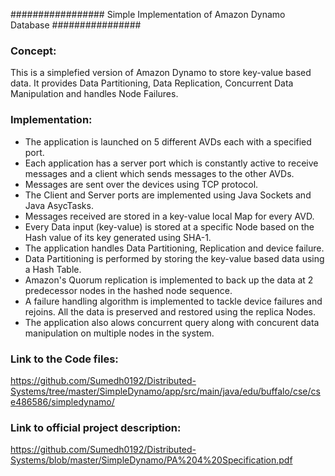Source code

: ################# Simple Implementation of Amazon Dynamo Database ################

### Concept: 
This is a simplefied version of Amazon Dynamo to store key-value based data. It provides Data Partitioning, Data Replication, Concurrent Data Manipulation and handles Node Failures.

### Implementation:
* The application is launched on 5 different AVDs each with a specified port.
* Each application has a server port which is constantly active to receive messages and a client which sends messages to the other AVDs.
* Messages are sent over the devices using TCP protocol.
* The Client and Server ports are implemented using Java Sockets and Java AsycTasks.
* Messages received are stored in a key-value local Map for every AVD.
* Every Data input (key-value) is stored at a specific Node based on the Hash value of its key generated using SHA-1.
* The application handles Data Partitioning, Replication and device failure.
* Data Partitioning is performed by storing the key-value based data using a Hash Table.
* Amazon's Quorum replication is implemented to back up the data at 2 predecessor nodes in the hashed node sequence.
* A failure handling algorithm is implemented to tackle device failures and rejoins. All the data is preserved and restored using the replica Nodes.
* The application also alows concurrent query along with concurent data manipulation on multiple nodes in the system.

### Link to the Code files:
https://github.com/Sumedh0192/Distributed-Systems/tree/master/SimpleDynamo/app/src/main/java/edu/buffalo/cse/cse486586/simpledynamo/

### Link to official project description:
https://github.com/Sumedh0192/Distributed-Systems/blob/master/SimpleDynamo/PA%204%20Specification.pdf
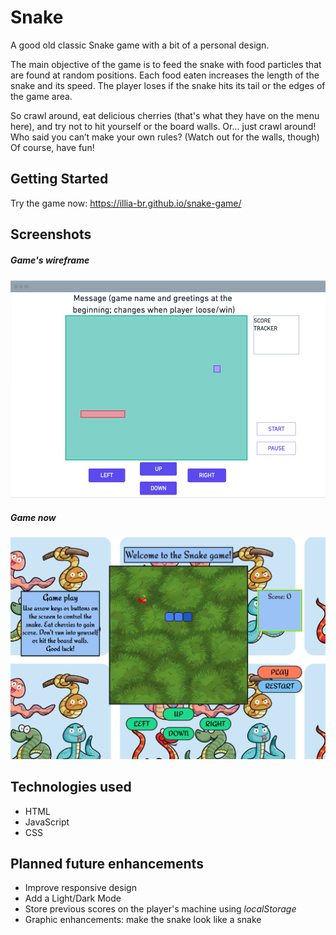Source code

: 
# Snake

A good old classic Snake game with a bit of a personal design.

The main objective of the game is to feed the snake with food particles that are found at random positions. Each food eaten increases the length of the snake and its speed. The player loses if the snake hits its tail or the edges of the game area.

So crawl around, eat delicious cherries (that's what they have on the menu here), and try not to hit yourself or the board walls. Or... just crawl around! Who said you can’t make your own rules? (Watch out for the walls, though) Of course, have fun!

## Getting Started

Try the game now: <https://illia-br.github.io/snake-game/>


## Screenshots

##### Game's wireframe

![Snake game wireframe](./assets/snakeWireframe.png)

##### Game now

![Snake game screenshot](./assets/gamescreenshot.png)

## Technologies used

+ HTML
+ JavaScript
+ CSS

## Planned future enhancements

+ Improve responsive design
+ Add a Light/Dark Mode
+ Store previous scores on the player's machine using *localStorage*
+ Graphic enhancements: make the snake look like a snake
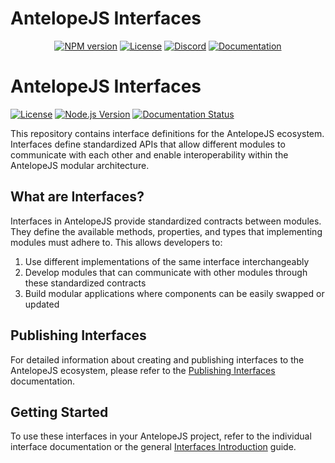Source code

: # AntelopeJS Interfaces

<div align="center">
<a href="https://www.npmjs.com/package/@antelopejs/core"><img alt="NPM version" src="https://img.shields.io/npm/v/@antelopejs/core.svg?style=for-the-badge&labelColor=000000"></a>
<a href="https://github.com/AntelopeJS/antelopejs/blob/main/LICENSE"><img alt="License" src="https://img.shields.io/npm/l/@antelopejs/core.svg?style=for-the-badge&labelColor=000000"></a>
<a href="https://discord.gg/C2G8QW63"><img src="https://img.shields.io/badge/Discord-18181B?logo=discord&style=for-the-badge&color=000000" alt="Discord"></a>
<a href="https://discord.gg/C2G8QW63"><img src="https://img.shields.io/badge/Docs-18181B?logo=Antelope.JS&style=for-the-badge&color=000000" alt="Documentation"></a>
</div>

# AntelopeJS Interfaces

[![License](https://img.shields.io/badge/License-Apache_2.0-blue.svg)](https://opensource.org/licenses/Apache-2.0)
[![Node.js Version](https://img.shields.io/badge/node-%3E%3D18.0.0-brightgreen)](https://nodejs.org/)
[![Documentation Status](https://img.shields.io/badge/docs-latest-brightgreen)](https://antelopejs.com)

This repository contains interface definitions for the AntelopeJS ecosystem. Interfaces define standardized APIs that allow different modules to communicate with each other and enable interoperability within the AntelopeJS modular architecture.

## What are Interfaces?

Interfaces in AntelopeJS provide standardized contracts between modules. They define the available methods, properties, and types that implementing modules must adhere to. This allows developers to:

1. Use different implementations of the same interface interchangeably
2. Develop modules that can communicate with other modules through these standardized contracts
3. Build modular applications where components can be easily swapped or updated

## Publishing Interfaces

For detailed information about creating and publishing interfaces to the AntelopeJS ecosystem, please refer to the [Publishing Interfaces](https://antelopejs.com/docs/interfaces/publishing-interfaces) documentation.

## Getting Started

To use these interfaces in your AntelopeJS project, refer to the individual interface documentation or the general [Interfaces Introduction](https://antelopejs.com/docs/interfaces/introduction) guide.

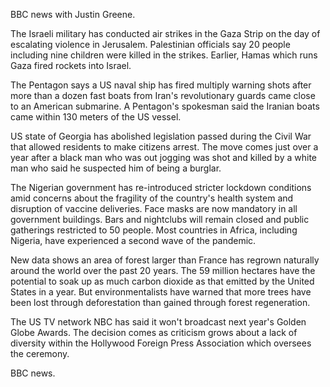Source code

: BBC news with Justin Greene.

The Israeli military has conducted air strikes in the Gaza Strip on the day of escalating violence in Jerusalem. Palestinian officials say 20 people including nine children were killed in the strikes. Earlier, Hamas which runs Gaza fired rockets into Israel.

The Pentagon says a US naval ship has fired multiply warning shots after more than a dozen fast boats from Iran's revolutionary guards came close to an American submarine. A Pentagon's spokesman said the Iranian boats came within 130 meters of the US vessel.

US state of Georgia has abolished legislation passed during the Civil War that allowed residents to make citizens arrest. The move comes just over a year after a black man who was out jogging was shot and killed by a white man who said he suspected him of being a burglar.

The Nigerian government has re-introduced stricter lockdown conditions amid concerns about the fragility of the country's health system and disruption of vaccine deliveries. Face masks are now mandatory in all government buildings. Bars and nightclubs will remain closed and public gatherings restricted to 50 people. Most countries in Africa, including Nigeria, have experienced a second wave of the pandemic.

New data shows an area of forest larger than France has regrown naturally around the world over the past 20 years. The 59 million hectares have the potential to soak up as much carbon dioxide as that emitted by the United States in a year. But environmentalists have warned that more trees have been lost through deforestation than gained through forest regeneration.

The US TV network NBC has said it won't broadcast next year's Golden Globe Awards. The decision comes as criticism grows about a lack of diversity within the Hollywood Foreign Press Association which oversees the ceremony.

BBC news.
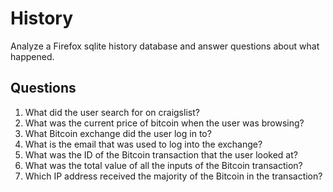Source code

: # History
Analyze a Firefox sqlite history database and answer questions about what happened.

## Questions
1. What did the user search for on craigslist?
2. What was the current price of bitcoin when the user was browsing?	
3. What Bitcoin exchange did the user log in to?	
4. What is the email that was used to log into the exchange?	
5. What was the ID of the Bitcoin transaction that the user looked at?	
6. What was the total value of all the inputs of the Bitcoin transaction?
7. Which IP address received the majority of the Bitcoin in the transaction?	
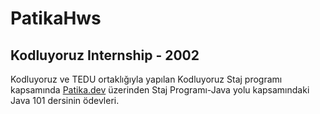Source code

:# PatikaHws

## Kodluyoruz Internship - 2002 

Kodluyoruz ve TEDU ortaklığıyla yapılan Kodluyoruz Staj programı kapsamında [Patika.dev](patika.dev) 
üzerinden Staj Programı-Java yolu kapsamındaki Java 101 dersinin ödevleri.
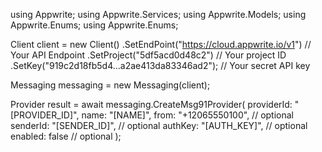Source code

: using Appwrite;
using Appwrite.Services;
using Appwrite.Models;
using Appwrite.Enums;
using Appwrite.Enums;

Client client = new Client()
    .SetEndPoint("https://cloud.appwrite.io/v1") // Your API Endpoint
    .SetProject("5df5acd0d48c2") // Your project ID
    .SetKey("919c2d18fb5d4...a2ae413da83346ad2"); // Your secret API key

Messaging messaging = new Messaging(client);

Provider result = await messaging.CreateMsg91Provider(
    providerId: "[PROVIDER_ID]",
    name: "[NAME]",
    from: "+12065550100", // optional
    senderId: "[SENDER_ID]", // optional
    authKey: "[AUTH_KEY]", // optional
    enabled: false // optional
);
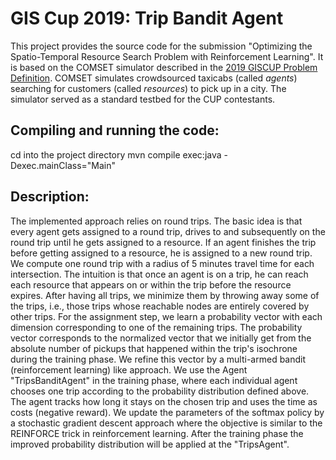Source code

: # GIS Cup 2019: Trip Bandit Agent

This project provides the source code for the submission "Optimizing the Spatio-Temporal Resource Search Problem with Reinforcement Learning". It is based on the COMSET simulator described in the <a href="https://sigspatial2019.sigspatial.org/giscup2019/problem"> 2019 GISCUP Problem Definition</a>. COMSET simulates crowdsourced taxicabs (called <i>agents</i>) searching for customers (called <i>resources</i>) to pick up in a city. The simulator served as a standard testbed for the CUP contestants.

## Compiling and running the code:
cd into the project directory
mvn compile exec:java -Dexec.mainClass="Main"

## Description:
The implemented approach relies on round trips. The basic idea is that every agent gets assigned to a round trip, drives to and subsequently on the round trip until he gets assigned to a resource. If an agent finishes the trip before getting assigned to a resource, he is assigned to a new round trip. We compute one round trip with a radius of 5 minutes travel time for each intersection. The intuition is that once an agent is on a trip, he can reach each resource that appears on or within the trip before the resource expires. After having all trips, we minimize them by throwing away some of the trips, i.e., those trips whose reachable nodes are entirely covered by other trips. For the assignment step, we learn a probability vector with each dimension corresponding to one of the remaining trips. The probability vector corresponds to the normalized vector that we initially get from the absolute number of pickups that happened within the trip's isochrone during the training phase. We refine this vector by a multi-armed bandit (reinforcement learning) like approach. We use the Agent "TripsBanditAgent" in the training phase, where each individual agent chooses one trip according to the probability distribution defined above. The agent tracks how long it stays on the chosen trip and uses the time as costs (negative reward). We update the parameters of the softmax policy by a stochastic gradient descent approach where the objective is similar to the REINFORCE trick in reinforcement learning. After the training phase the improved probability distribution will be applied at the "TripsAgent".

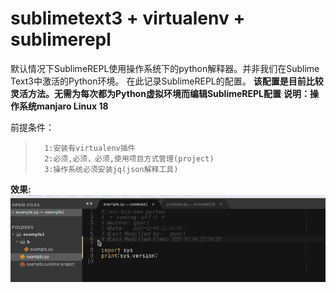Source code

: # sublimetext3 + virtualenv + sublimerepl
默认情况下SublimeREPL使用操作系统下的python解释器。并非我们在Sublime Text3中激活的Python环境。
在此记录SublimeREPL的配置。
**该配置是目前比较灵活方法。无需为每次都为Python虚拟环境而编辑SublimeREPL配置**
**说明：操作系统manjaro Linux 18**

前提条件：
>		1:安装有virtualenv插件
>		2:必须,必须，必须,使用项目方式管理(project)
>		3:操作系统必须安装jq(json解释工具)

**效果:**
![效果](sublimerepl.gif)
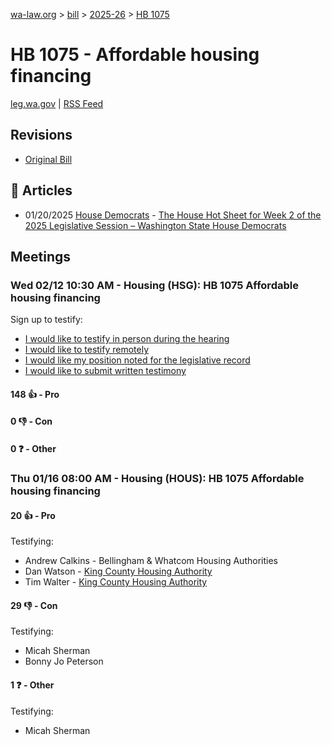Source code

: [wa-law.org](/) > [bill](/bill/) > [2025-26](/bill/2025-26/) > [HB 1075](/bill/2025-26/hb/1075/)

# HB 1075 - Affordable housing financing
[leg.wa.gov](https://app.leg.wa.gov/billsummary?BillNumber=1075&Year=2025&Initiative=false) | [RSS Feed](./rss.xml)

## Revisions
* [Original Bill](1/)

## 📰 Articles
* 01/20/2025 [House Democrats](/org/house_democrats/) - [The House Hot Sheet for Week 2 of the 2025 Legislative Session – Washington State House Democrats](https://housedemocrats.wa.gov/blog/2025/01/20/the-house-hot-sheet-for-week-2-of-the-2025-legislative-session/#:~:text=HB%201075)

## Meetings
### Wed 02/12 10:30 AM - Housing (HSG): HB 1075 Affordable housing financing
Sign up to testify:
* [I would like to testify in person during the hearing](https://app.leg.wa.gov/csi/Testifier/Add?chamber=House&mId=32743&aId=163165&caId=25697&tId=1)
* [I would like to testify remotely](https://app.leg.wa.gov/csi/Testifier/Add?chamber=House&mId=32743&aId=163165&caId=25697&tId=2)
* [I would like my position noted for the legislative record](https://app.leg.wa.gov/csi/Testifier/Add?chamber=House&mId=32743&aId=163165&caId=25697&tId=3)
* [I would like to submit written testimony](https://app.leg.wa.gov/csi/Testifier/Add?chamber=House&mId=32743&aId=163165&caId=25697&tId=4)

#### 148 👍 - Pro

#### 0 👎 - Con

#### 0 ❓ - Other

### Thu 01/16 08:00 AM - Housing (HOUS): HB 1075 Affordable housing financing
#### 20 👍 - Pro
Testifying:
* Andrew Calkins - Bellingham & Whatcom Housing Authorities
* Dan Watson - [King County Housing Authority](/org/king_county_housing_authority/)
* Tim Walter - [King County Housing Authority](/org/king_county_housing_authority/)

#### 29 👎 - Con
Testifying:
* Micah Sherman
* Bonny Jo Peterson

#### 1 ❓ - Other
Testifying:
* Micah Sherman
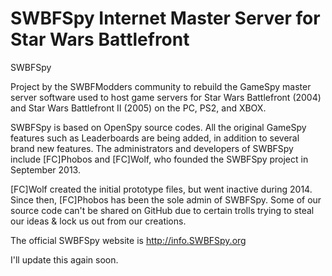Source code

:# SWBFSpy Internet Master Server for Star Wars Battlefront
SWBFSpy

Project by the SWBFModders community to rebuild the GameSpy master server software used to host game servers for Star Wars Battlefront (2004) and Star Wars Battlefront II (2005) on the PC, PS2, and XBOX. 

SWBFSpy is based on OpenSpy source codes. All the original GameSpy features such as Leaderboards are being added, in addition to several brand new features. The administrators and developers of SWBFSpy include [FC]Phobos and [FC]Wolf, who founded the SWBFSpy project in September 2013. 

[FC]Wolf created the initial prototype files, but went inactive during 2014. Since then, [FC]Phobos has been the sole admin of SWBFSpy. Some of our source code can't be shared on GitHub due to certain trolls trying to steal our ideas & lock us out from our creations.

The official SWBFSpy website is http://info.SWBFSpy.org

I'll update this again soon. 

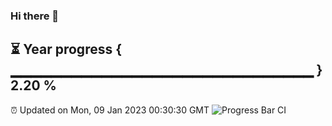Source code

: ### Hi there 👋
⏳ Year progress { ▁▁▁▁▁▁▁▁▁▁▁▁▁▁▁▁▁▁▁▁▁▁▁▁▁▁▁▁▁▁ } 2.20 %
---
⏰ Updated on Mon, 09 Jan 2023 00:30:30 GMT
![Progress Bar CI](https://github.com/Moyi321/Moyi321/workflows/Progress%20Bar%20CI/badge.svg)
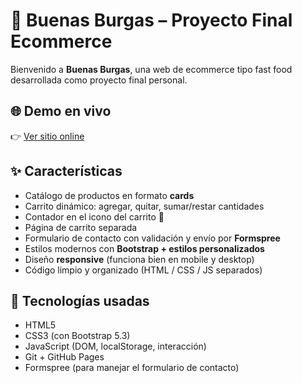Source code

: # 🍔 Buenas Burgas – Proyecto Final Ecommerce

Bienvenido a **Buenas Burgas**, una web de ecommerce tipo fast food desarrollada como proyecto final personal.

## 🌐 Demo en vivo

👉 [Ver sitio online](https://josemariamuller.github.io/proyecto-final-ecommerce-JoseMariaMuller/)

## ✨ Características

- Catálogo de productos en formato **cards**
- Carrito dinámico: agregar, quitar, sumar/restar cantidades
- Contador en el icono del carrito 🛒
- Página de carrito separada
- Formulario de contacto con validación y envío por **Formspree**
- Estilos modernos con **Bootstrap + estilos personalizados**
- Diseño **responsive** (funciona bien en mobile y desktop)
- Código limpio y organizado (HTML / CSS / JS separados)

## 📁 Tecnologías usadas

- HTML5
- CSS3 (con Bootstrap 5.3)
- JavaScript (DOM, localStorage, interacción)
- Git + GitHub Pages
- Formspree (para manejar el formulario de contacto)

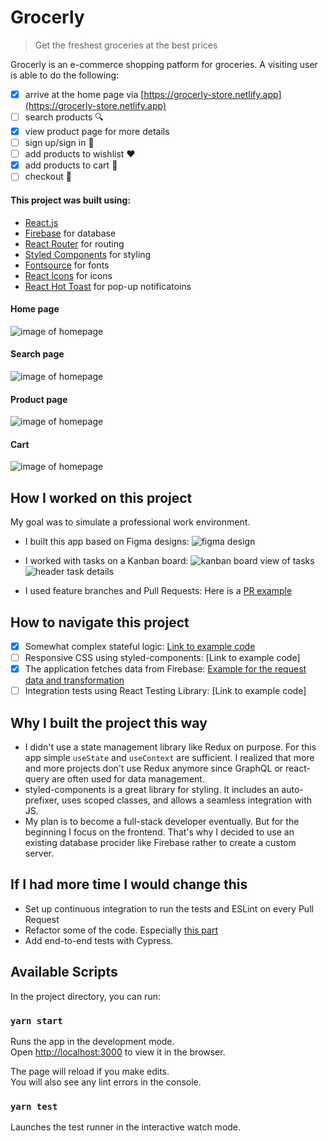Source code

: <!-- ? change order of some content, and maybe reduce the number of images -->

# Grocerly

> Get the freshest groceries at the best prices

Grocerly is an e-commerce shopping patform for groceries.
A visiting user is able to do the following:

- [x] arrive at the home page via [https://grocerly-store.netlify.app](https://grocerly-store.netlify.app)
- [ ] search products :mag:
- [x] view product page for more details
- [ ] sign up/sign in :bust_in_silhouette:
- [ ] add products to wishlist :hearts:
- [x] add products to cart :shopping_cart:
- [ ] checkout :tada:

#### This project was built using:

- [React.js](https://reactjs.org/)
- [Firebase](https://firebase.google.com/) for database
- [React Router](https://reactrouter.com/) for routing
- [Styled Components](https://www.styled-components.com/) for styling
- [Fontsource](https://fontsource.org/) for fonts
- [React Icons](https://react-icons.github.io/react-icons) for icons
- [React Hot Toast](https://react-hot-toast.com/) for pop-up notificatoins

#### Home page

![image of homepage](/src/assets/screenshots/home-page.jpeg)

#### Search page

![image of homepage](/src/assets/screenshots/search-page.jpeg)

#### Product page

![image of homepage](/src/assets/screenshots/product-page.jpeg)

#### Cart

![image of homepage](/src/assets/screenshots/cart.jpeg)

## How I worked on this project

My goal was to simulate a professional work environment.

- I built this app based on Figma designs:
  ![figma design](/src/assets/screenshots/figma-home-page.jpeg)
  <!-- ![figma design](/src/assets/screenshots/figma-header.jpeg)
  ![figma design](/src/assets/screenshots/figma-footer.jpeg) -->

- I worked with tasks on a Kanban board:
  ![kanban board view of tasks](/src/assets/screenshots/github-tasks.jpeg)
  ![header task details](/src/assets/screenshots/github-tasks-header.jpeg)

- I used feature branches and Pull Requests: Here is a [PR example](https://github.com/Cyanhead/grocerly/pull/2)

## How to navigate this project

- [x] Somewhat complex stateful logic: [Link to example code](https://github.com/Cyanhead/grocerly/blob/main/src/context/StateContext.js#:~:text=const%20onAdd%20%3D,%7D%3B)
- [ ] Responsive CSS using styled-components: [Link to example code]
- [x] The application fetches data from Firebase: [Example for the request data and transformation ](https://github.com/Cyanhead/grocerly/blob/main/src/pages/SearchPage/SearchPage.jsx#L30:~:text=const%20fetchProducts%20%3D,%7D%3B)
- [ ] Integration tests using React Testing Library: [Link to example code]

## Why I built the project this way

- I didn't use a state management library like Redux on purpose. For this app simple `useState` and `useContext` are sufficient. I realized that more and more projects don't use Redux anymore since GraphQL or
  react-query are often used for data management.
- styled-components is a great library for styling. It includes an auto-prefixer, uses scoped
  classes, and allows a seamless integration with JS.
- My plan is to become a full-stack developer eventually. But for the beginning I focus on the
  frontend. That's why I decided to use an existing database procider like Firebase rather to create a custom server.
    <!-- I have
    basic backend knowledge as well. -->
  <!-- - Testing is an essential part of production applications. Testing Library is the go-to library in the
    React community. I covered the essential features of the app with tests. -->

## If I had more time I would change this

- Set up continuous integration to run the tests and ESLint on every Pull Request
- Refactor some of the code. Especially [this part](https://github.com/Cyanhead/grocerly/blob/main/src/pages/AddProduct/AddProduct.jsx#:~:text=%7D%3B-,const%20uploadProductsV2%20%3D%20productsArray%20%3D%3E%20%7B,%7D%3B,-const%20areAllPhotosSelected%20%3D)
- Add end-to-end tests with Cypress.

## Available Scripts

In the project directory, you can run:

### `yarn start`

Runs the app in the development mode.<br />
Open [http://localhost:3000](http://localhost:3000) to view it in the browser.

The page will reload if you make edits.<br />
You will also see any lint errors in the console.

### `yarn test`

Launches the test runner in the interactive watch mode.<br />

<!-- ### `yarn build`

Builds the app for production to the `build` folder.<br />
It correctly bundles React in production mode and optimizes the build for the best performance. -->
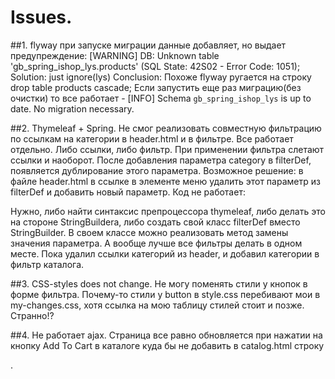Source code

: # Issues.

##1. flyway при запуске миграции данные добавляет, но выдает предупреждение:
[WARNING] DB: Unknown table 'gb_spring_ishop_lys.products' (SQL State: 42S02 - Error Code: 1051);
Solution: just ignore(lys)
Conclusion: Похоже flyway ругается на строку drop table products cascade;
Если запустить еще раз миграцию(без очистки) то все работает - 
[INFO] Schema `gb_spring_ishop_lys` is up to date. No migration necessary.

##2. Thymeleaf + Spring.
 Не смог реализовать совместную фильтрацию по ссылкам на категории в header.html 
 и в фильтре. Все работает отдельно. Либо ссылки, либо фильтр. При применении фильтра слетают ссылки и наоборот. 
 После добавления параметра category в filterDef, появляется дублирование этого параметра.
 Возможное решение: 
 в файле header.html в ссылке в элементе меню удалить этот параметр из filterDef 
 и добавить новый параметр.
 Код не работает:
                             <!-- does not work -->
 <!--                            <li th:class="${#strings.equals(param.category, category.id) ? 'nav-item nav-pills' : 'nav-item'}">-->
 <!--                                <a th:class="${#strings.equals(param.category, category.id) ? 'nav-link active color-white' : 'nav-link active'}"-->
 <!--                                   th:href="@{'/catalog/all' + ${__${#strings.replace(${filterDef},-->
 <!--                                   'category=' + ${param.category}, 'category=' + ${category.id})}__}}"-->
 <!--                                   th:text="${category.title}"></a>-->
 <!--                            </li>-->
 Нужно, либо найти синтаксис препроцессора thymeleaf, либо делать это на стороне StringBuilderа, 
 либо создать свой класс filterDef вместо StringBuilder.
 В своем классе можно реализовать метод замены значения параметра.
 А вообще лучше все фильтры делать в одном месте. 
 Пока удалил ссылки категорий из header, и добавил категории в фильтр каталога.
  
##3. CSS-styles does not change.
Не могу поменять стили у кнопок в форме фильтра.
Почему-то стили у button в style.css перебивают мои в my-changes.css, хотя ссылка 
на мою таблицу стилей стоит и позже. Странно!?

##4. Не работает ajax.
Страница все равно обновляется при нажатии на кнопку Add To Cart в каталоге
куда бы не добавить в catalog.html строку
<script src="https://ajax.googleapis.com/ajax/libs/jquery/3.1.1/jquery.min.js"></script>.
◆ ◆ ◆
- _About this exercise_:
Take only the lines above from the one that has "#### 29 👎 - Con" through the one that has "SWBFSpy is based" and reproduce them exactly, omitting any pictures.

- _Answer section_:
#### 29 👎 - Con
Testifying:
* Micah Sherman
* Bonny Jo Peterson

#### 1 ❓ - Other
Testifying:
* Micah Sherman
Source code

:# SWBFSpy Internet Master Server for Star Wars Battlefront
SWBFSpy

Project by the SWBFModders community to rebuild the GameSpy master server software used to host game servers for Star Wars Battlefront (2004) and Star Wars Battlefront II (2005) on the PC, PS2, and XBOX. 

SWBFSpy is based on OpenSpy source codes. All the original GameSpy features such as Leaderboards are being added, in addition to several brand new features. The administrators and developers of SWBFSpy include [FC]Phobos and [FC]Wolf, who founded the SWBFSpy project in September 2013. 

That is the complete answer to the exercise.